The Hill reports on their
continuing efforts to respond to the problem (for them) of good economic news:
Speaker John Boehner (R-Ohio) blatantly ignored an opportunity, offered by a reporter on Friday, for the year-old GOP House majority to take credit for jobs created under its watch.
“What I’m suggesting to you today is that we can do better,” Boehner said.
“The American people are still asking a question: Where are the jobs? And while the unemployment rate is down slightly and a few more Americans are at work, we still have millions of Americans that are looking for work.”

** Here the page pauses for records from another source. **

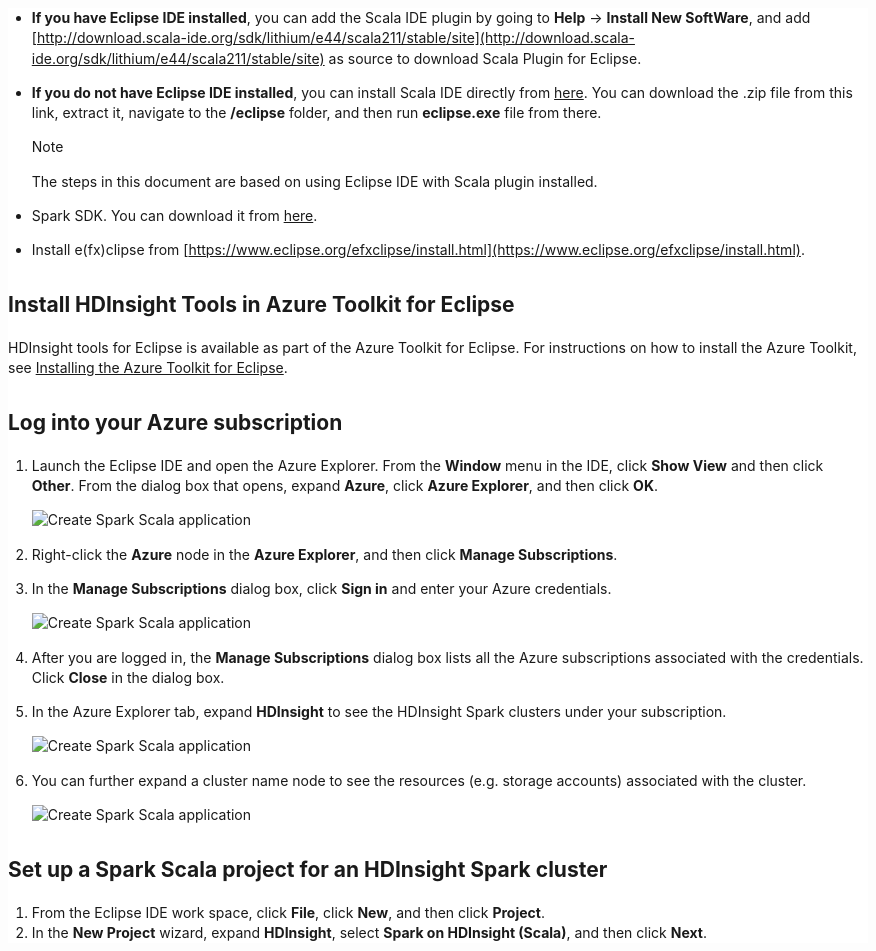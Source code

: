   * **If you have Eclipse IDE installed**, you can add the Scala IDE plugin by going to **Help** -> **Install New SoftWare**, and add [http://download.scala-ide.org/sdk/lithium/e44/scala211/stable/site](http://download.scala-ide.org/sdk/lithium/e44/scala211/stable/site) as source to download Scala Plugin for Eclipse. 
  * **If you do not have Eclipse IDE installed**, you can install Scala IDE directly from [here](http://scala-ide.org/download/sdk.html). You can download the .zip file from this link, extract it, navigate to the **/eclipse** folder, and then run **eclipse.exe** file from there.
    
    > [!NOTE]
    > The steps in this document are based on using Eclipse IDE with Scala plugin installed.
    > 
    > 
* Spark SDK. You can download it from [here](http://go.microsoft.com/fwlink/?LinkID=723585&clcid=0x409).
* Install e(fx)clipse from [https://www.eclipse.org/efxclipse/install.html](https://www.eclipse.org/efxclipse/install.html).

## Install HDInsight Tools in Azure Toolkit for Eclipse
HDInsight tools for Eclipse is available as part of the Azure Toolkit for Eclipse. For instructions on how to install the Azure Toolkit, see [Installing the Azure Toolkit for Eclipse](../azure-toolkit-for-eclipse-installation.md).

## Log into your Azure subscription
1. Launch the Eclipse IDE and open the Azure Explorer. From the **Window** menu in the IDE, click **Show View** and then click **Other**. From the dialog box that opens, expand **Azure**, click **Azure Explorer**, and then click **OK**.
   
    ![Create Spark Scala application](./media/hdinsight-apache-spark-eclipse-tool-plugin/view-explorer-1.png)
2. Right-click the **Azure** node in the **Azure Explorer**, and then click **Manage Subscriptions**.
3. In the **Manage Subscriptions** dialog box, click **Sign in** and enter your Azure credentials.
   
    ![Create Spark Scala application](./media/hdinsight-apache-spark-eclipse-tool-plugin/view-explorer-2.png)
4. After you are logged in, the **Manage Subscriptions** dialog box lists all the Azure subscriptions associated with the credentials. Click **Close** in the dialog box.
5. In the Azure Explorer tab, expand **HDInsight** to see the HDInsight Spark clusters under your subscription.
   
    ![Create Spark Scala application](./media/hdinsight-apache-spark-eclipse-tool-plugin/view-explorer-3.png)
6. You can further expand a cluster name node to see the resources (e.g. storage accounts) associated with the cluster.
   
    ![Create Spark Scala application](./media/hdinsight-apache-spark-eclipse-tool-plugin/view-explorer-4.png)

## Set up a Spark Scala project for an HDInsight Spark cluster
1. From the Eclipse IDE work space, click **File**, click **New**, and then click **Project**. 
2. In the **New Project** wizard, expand **HDInsight**, select **Spark on HDInsight (Scala)**, and then click **Next**.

Boehner is right—we do need to do better. But when Republicans have blocked
jobs bill after
jobs bill while offering "jobs" plans of their own that
wouldn't create jobs, and separate polls find that 49 percent of people in
Florida and 50 percent of people
nationally believe that "Republicans are intentionally stalling efforts to jumpstart the economy to insure that Barack Obama is not reelected," Boehner's purported concern that "we can do better" rings a tad hollow.
The Republican tactic of blocking anything that might help the economy can work to make people like President Obama and congressional Democrats less, but it doesn't make them like Republicans more, and the moment when the economy shows signs of improvement and Republicans stick to their all negative, all the time economic message is not a good one for them.